Each line of the records that includes "comparison" should be found and copied.

━━━ Data supplied ━━━

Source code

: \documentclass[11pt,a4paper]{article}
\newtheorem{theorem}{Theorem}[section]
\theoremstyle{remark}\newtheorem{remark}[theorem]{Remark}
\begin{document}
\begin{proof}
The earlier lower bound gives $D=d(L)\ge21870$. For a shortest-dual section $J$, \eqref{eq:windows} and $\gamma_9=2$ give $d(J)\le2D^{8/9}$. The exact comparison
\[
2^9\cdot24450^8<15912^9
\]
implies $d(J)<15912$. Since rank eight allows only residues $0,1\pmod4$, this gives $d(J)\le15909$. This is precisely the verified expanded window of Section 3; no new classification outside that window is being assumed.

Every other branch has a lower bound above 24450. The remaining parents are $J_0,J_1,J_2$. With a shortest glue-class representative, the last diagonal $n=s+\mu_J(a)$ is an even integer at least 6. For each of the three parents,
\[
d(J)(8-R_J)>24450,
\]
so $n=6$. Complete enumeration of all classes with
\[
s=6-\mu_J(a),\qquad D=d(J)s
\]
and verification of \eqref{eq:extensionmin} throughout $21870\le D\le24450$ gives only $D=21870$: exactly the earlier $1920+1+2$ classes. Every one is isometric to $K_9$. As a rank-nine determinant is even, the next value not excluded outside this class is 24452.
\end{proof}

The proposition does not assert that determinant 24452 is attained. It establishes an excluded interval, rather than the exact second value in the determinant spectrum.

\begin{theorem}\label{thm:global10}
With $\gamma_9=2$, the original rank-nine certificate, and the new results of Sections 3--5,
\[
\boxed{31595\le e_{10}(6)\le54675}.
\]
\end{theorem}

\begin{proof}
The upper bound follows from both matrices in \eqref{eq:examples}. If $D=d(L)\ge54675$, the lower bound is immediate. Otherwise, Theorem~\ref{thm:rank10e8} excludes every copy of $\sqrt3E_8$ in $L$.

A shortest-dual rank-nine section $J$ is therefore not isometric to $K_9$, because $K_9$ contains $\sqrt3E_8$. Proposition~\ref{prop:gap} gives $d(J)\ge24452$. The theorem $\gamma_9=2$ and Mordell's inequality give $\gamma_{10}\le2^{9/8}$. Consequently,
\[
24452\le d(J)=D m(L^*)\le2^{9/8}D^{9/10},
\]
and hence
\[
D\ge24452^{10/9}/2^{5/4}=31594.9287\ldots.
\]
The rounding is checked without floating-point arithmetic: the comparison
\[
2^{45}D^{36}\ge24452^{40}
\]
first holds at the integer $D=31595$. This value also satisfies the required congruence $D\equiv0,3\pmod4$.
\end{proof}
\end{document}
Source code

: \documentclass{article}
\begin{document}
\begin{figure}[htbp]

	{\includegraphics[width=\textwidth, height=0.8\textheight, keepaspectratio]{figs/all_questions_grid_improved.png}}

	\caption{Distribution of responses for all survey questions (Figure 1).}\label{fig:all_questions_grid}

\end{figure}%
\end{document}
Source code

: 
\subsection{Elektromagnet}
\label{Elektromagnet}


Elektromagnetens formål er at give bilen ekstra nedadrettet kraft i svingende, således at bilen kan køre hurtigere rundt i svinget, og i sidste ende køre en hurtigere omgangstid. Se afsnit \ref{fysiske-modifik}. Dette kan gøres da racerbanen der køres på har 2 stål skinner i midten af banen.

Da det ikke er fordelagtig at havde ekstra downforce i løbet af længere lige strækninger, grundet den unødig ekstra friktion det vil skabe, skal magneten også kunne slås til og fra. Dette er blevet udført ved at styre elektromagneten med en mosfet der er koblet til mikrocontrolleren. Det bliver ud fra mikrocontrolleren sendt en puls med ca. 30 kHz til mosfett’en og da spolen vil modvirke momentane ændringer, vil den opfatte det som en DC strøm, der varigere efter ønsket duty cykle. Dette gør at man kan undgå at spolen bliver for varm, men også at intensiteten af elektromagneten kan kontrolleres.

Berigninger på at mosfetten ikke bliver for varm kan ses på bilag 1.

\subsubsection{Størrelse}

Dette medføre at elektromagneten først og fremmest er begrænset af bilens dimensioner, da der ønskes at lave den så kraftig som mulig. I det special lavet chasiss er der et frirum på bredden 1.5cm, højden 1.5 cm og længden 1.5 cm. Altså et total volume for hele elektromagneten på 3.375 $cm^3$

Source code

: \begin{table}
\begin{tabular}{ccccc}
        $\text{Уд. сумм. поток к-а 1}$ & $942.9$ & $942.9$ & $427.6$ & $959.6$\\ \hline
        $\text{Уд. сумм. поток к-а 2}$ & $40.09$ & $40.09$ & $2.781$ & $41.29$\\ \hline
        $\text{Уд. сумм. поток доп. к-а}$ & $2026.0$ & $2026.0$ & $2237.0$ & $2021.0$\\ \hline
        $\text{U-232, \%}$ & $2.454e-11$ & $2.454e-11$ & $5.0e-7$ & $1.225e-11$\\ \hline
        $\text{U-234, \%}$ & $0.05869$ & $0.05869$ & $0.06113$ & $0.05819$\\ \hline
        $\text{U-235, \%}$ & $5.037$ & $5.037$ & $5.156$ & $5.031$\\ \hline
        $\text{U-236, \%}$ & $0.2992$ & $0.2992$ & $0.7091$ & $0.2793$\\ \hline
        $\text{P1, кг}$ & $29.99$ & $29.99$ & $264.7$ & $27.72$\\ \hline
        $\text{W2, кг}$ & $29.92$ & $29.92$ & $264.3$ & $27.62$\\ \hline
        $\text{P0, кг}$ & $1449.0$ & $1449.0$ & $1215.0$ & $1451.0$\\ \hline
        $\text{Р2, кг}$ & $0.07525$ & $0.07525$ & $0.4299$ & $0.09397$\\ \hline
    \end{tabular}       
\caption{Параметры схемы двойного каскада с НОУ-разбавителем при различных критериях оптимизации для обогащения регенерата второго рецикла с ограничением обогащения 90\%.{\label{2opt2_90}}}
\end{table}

━━━

:: Written response ::
The earlier lower bound gives $D=d(L)\ge21870$. For a shortest-dual section $J$, \eqref{eq:windows} and $\gamma_9=2$ give $d(J)\le2D^{8/9}$. The exact comparison
The rounding is checked without floating-point arithmetic: the comparison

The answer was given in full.